The first information request at issue stems from Allegheny Power's switch to the new contractor report format in mid-1998. The new report form had spaces for listing the name of the contractor, the type of work, its location, and the number of workers. In practice, however, the Company noted only a broad description of the type of work, and it usually wrote down "as needed" in the column calling for the number of workers. Moreover, the new form had no space for reporting a project's start and end dates. Union president William J. Sterner believed that the new reports were deplorably inadequate, and he telephoned his complaints to the Company's director of employee relations, Robert N. Kemerer, on three or four occasions in 1999. Sterner pointed out to Kemerer that the reports were incomplete and lacking in detail.
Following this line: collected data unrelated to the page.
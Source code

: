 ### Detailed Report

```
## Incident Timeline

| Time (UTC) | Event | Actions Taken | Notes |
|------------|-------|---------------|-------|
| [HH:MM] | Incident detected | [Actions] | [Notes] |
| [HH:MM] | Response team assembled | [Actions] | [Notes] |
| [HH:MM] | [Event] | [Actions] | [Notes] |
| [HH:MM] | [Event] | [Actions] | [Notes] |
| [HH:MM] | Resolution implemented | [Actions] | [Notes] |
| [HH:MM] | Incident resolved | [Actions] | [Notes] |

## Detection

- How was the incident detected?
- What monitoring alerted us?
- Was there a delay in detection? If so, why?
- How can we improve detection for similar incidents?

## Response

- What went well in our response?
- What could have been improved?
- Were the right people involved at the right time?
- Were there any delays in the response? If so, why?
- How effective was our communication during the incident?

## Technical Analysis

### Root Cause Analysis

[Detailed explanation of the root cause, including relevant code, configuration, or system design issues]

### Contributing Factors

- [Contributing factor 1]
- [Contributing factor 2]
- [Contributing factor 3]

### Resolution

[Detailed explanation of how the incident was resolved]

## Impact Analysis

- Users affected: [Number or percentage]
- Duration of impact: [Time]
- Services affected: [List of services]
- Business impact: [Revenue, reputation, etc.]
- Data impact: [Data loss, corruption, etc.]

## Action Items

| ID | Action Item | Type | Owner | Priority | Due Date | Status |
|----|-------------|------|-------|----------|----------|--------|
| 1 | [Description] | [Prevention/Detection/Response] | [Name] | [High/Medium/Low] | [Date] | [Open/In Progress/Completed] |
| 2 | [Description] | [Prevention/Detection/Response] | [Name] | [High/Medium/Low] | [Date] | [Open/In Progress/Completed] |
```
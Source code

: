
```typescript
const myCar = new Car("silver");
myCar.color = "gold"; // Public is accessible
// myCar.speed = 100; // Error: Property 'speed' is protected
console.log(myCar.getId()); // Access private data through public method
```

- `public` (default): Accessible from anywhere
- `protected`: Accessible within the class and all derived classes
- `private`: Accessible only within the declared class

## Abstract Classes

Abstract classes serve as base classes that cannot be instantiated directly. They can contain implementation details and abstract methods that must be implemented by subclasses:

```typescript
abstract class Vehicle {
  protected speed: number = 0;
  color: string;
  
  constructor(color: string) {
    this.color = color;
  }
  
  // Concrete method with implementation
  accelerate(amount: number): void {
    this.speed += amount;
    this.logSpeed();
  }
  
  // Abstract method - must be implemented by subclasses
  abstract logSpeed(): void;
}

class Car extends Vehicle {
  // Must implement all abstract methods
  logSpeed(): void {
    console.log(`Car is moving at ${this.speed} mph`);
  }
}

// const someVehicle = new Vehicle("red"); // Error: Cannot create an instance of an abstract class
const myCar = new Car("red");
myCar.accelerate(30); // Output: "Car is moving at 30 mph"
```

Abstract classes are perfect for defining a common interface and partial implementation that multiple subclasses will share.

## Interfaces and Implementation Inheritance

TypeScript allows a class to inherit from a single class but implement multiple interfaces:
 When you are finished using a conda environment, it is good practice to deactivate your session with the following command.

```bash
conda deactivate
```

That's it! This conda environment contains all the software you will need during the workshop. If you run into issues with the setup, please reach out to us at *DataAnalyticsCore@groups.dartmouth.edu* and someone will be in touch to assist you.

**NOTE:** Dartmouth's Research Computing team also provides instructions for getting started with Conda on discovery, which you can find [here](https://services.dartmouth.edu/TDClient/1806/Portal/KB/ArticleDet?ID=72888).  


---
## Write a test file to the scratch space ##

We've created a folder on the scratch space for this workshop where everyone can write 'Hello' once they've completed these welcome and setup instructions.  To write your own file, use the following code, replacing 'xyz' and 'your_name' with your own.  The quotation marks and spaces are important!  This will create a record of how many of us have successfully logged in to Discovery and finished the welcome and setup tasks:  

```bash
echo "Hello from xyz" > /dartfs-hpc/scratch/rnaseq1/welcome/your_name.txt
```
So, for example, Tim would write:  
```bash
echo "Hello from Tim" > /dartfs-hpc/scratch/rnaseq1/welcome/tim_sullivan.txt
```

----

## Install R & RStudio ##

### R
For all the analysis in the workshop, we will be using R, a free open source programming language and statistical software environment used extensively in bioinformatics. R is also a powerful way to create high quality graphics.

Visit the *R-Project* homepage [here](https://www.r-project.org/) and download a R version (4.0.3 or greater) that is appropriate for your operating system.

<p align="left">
Sterner also emphasized to Kemerer that in order to "enforce the contract," the Union "needed to know what was going on out there as far as contracting was concerned." J.A. 134. After Sterner's telephone requests yielded no information, the Union made seven written requests to the Company between September 1999 and January 2001, pointing out that information on contracting was incomplete, inadequate, untimely, or missing altogether.

The Union first wrote Allegheny Power about the contractor report problem on September 22, 1999. The letter noted that the second quarter reports were incomplete and that reports were missing for many (seventeen out of twenty-three) of the union-represented service centers. The Union requested complete information, stating that it was necessary "for the Union to protect the interests of [its] members." J.A. 277. When the Company failed to respond, the Union wrote again on November 1, 1999, requesting a complete set of contractor reports for the first three quarters of 1999. Finally, on January 17, 2000, Debra J. West, who had replaced Kemerer as employee relations director, supplied the Union with contractor reports for the third quarter of 1999, showing contract work at a few locations. West asserted that the Company had supplied "the most complete data" it had and that it had satisfied its reporting obligations under the 1977 side agreement. J.A. 279.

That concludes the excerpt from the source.